At the court of Edward IV and his beautiful queen, Elizabeth Woodville, Anne grows from a delightful child to become ever more fearful and desperate when her father makes war on his former friends. Married at age fourteen, she is soon left widowed and fatherless, her mother in sanctuary and her sister married to the enemy. Anne manages her own escape by marrying Richard, Duke of Gloucester, but her choice will set her on a collision course with the overwhelming power of the royal family and will cost the lives of those she loves most in the world, including her precious only son, Prince Edward. Ultimately, the kingmaker’s daughter will achieve her father’s greatest ambition.
Why you should buy it: I've been a Richard III fan girl ever since I first read Josephine Tey's THE DAUGHTER OF TIME as a teenager. I raged against Shakespeare for his portrayal in RICHARD III, although I'm grateful to my high school English teacher Mrs. Harrison for teaching the play and the history behind it. So it seemed like fate that Philippa Gregory's new book THE KINGMAKER'S DAUGHTER should be released around the same time that it appears that archeologists have found Richard III's body in a car park of all places. I've mentioned before that Gregory is hit or miss for me. I loathed THE OTHER BOLEYN GIRL, liked THE BOLEYN INHERITANCE, but I've really enjoyed her new series about the cousin's war aka The War of the Roses. Only Lady of the River was meh in my estimation.
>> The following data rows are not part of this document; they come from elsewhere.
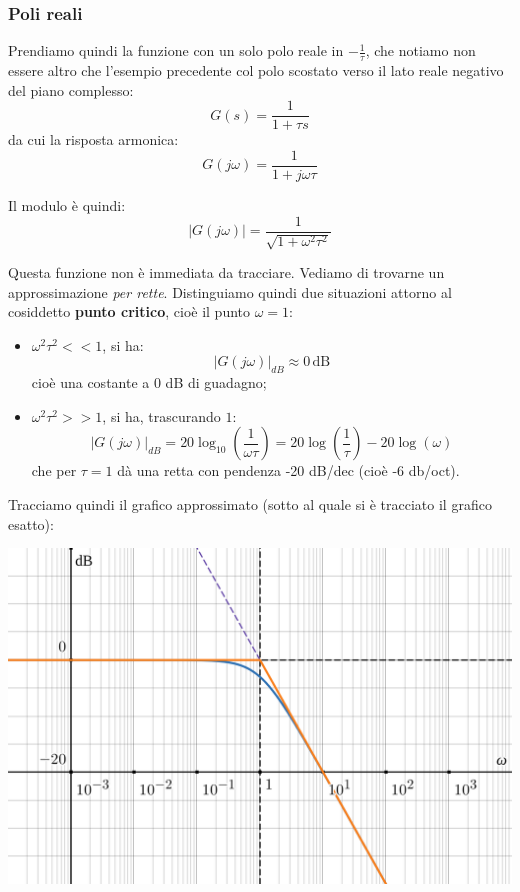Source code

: \documentclass[a4paper,11pt]{article}
\begin{document}
\par\medskip

\subsubsection{Poli reali}
Prendiamo quindi la funzione con un solo polo reale in $-\frac{1}{\tau}$, che notiamo non essere altro che l'esempio precedente col polo scostato verso il lato reale negativo del piano complesso:
$$
G(s) = \frac{1}{1 + \tau s} 
$$
da cui la risposta armonica:
$$
G(j \omega) = \frac{1}{1 + j \omega \tau}
$$

Il modulo è quindi:
$$
|G(j \omega)| = \frac{1}{\sqrt{1 + \omega^2 \tau^2}}
$$

Questa funzione non è immediata da tracciare.
Vediamo di trovarne un approssimazione \textit{per rette}.
Distinguiamo quindi due situazioni attorno al cosiddetto \textbf{punto critico}, cioè il punto $\omega = 1$:
\begin{itemize}
	\item $\omega^2 \tau^2 << 1$, si ha:
		$$
		|G(j\omega)|_{dB} \approx 0 \, \mathrm{dB}
		$$
		cioè una costante a 0 dB di guadagno;
	\item $\omega^2 \tau^2 >> 1$, si ha, trascurando $1$:
		$$
		|G(j \omega)|_{dB} = 20 \log_{10} \left( \frac{1}{\omega \tau} \right) =
		20 \log \left( \frac{1}{\tau} \right) - 20 \log \left( \omega \right)
		$$
		che per $\tau = 1$ dà una retta con pendenza -20 dB/dec (cioè -6 db/oct).
\end{itemize}

\par\medskip

\noindent
\begin{minipage}{\textwidth}
Tracciamo quindi il grafico approssimato (sotto al quale si è tracciato il grafico esatto):
\begin{center}
	\includegraphics[scale=0.3]{../figures/lowpass_bode/mod.png}
\end{center}
\end{minipage}
\end{document}
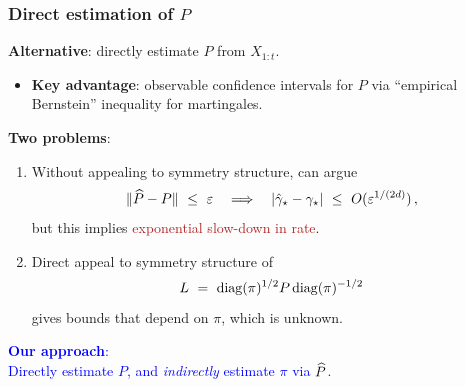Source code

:\documentclass[11pt,compress,blue4,notheorems]{beamer}
\newcommand{\BLUE}[1]{\textcolor{blue}{#1}}
\newcommand{\FIREBRICK}[1]{\textcolor{firebrick}{#1}}
\newcommand\gap{\ensuremath{\gamma_{\star}}}
\newcommand\hatgap{\ensuremath{\hat{\gamma}_{\star}}}
\begin{document}
\begin{frame}
  \frametitle{Direct estimation of $P$}

  \textbf{Alternative}: directly estimate $P$ from $X_{1:t}$.

  \begin{itemize}
    \item<2->
      \textbf{Key advantage}: observable confidence intervals for $P$
      via ``empirical Bernstein'' inequality for martingales.

  \end{itemize}

  \textbf{Two problems}:
  \begin{enumerate}
    \item<4->
      Without appealing to symmetry structure, can argue
      \[
        \norm{\wh{P} - P} \ \leq \ \veps
        \quad\Longrightarrow\quad
        \abs{\hatgap - \gap} \ \leq \ O(\veps^{1/(2d)})
        \,,
      \]
      but this implies \FIREBRICK{exponential slow-down in rate}.

      \medskip

    \item<5->
      Direct appeal to symmetry structure of
      \[
        L \ = \ \operatorname{diag}(\pi)^{1/2} P \operatorname{diag}(\pi)^{-1/2}
      \]
      gives bounds that depend on $\pi$, which is unknown.

  \end{enumerate}

  \begin{center}
    \BLUE{%
      \textbf{Our approach}: \\
      Directly estimate $P$, and \emph{indirectly} estimate $\pi$ via
      $\widehat P$.
    }
  \end{center}

\end{frame}

\end{document}
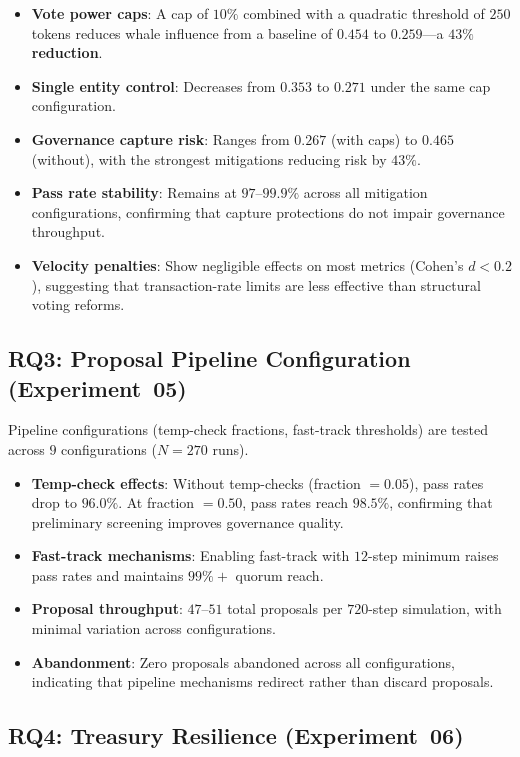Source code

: \begin{itemize}
    \item \textbf{Vote power caps}: A cap of $10\%$ combined with a quadratic threshold of $250$ tokens reduces whale influence from a baseline of $0.454$ to $0.259$---a \textbf{$43\%$ reduction}.
    \item \textbf{Single entity control}: Decreases from $0.353$ to $0.271$ under the same cap configuration.
    \item \textbf{Governance capture risk}: Ranges from $0.267$ (with caps) to $0.465$ (without), with the strongest mitigations reducing risk by $43\%$.
    \item \textbf{Pass rate stability}: Remains at $97$--$99.9\%$ across all mitigation configurations, confirming that capture protections do not impair governance throughput.
    \item \textbf{Velocity penalties}: Show negligible effects on most metrics (Cohen's $d < 0.2$), suggesting that transaction-rate limits are less effective than structural voting reforms.
\end{itemize}

\subsection{RQ3: Proposal Pipeline Configuration (Experiment~05)}

Pipeline configurations (temp-check fractions, fast-track thresholds) are tested across $9$ configurations ($N=270$ runs).

\begin{itemize}
    \item \textbf{Temp-check effects}: Without temp-checks (fraction $= 0.05$), pass rates drop to $96.0\%$. At fraction $= 0.50$, pass rates reach $98.5\%$, confirming that preliminary screening improves governance quality.
    \item \textbf{Fast-track mechanisms}: Enabling fast-track with $12$-step minimum raises pass rates and maintains $99\%+$ quorum reach.
    \item \textbf{Proposal throughput}: $47$--$51$ total proposals per $720$-step simulation, with minimal variation across configurations.
    \item \textbf{Abandonment}: Zero proposals abandoned across all configurations, indicating that pipeline mechanisms redirect rather than discard proposals.
\end{itemize}

\subsection{RQ4: Treasury Resilience (Experiment~06)}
Well, I'm happy to say that THE KINGMAKER'S DAUGHTER is fabulous. Anne is an appealing heroine, and her relationship with her sister Isabel, wife of George, Duke of Clarence will resonate with anyone who has an older sister. Very little is known about Anne which means that in a sense she is a blank canvas ready for a skilled author to bring her to life. In Gregory's hands, Anne grows from a rather naive but feisty little sister, to pawn of her father's ambitions, and then finally a loyal wife to the man she's always loved. I appreciated Gregory's protrayal of Richard as man who is intensely loyal to his family, and who is forced to take drastic steps to ensure the future of the Yorks on the throne of England.
My only quibble with the book is that I'm not sure that Anne Beauchamp, the wife of the Earl of Warwick was quite so cold and calculating. She seemed rather harsh towards her children, seeing them more as commodities than her own flesh and blood. Still this was an enjoyable entry to the series.